> _Try it_
Return the records word for word. Any pictures in them are not part of the copy.

> _Records_
* * *
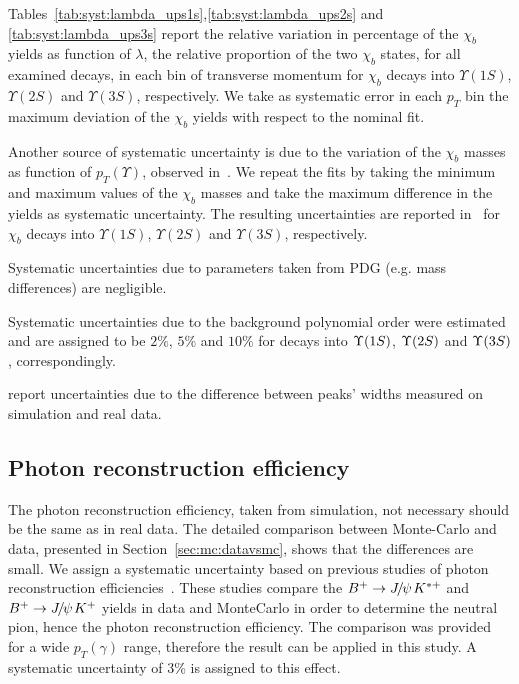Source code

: Tables~\ref{tab:syst:lambda_ups1s},\ref{tab:syst:lambda_ups2s} and
\ref{tab:syst:lambda_ups3s} report the relative variation in percentage of the
$\chi_b$ yields as function of $\lambda$, the relative proportion of the two
$\chi_b$ states, for all examined decays, in each bin of transverse momentum
for $\chi_b$ decays into $\Upsilon(1S)$, $\Upsilon(2S)$ and $\Upsilon(3S)$,
respectively. We take as systematic error in each $p_T$ bin the maximum
deviation of the $\chi_b$ yields with respect to the nominal fit.

Another source of systematic uncertainty is due to the variation of the $\chi_b$ masses as
function of $p_T(\Upsilon)$, observed in~. We repeat the fits by
taking the minimum and maximum values of the $\chi_b$ masses and take the
maximum difference in the yields as systematic uncertainty. The resulting
uncertainties are reported
in~ for $\chi_b$
decays into $\Upsilon(1S)$, $\Upsilon(2S)$ and $\Upsilon(3S)$, respectively.
 
Systematic uncertainties due to parameters taken from PDG (e.g. mass differences)
are negligible.

Systematic uncertainties due to the background polynomial order were estimated and 
are assigned to be $2\%$, $5\%$ and $10\%$ for decays into $\Y1S$, $\Y2S$ and
$\Y3S$, correspondingly.

report uncertainties due to the difference between peaks' widths measured
on simulation and real data.



\subsection{Photon reconstruction efficiency}
The photon reconstruction efficiency, taken from simulation, not necessary 
should be the same as in real data. The detailed comparison between Monte-Carlo and data,
presented in Section~\ref{sec:mc:datavsmc}, shows that the differences are
small. We assign a systematic uncertainty based on previous studies of photon
reconstruction efficiencies~\cite{Belyaev:1411344}. These studies compare the
$B^+ \to \jpsi K^{*+}$ and $B^+ \to \jpsi K^+$ yields in data and MonteCarlo in
order to determine the neutral pion, hence the photon  reconstruction
efficiency. The comparison was provided for a wide $p_T(\gamma)$ range, therefore
the result can be applied in this study. A systematic uncertainty of 3\%
is assigned to this effect.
* * *
> _Response to the exercise_
Source code

: Tables~\ref{tab:syst:lambda_ups1s},\ref{tab:syst:lambda_ups2s} and
\ref{tab:syst:lambda_ups3s} report the relative variation in percentage of the
$\chi_b$ yields as function of $\lambda$, the relative proportion of the two
$\chi_b$ states, for all examined decays, in each bin of transverse momentum
for $\chi_b$ decays into $\Upsilon(1S)$, $\Upsilon(2S)$ and $\Upsilon(3S)$,
respectively. We take as systematic error in each $p_T$ bin the maximum
deviation of the $\chi_b$ yields with respect to the nominal fit.

Another source of systematic uncertainty is due to the variation of the $\chi_b$ masses as
function of $p_T(\Upsilon)$, observed in~. We repeat the fits by
taking the minimum and maximum values of the $\chi_b$ masses and take the
maximum difference in the yields as systematic uncertainty. The resulting
uncertainties are reported
in~ for $\chi_b$
decays into $\Upsilon(1S)$, $\Upsilon(2S)$ and $\Upsilon(3S)$, respectively.
 
Systematic uncertainties due to parameters taken from PDG (e.g. mass differences)
are negligible.

Systematic uncertainties due to the background polynomial order were estimated and 
are assigned to be $2\%$, $5\%$ and $10\%$ for decays into $\Y1S$, $\Y2S$ and
$\Y3S$, correspondingly.

report uncertainties due to the difference between peaks' widths measured
on simulation and real data.



\subsection{Photon reconstruction efficiency}
The photon reconstruction efficiency, taken from simulation, not necessary 
should be the same as in real data. The detailed comparison between Monte-Carlo and data,
presented in Section~\ref{sec:mc:datavsmc}, shows that the differences are
small. We assign a systematic uncertainty based on previous studies of photon
reconstruction efficiencies~\cite{Belyaev:1411344}. These studies compare the
$B^+ \to \jpsi K^{*+}$ and $B^+ \to \jpsi K^+$ yields in data and MonteCarlo in
order to determine the neutral pion, hence the photon  reconstruction
efficiency. The comparison was provided for a wide $p_T(\gamma)$ range, therefore
the result can be applied in this study. A systematic uncertainty of 3\%
is assigned to this effect.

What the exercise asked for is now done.